Because we all need a bit of a chuckle, we decided to ask you on Twitter and LinkedIn. There were some cracking answers
If the website loads, release it.
automate everything and ignore manual testing
World class gatekeeping etiquette and standards
Following ISO 29119, strictly and only.
Test everything
Writing as many bug reports per day as you can.
“A user would never do THAT”
Pigeons.
Doing everything to break the object under test, no matter how extreme it is or how much time and effort it takes.
Just move quickly and get the job done.
A whole lot of test cases to follow by the letter.
Lots of bugs
Also, no bugs
There should not be automated, better test manually
Developer said it works on their machine. Good enough for me!
Use real user data from production as test data
Having a single QA over a good (let’s say 8) number of developers! Because apparently, anybody can test and assure quality
The Donald says fewer tests means fewer bugs. That good testing, right? Bigly.
Making testers oppositional and adversarial gatekeepers of quality or releases.
Good testing is when customer(stakeholders) reports an issue and replying it with “Issue is already being reported” with the link of ticket id.
Sitting back and watching as the train heads towards that tight corner at full speed. Waiting to reveal, “I told you that would happen”!

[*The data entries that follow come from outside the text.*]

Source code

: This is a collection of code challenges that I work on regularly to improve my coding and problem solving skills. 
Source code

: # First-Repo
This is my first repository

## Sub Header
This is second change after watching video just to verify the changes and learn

Refuse to test anything until every requirement is specified down to the tiniest detail
If you find a critical bug 2 hours before the sprint is due to go to prod, make sure you log a bug as critical (maybe with the word CRITICAL in the title, just to be sure). That way some developer (or somebody) will see it and do something about it.
Happy Path is working.
Make sure there are no bugs by tomorrow!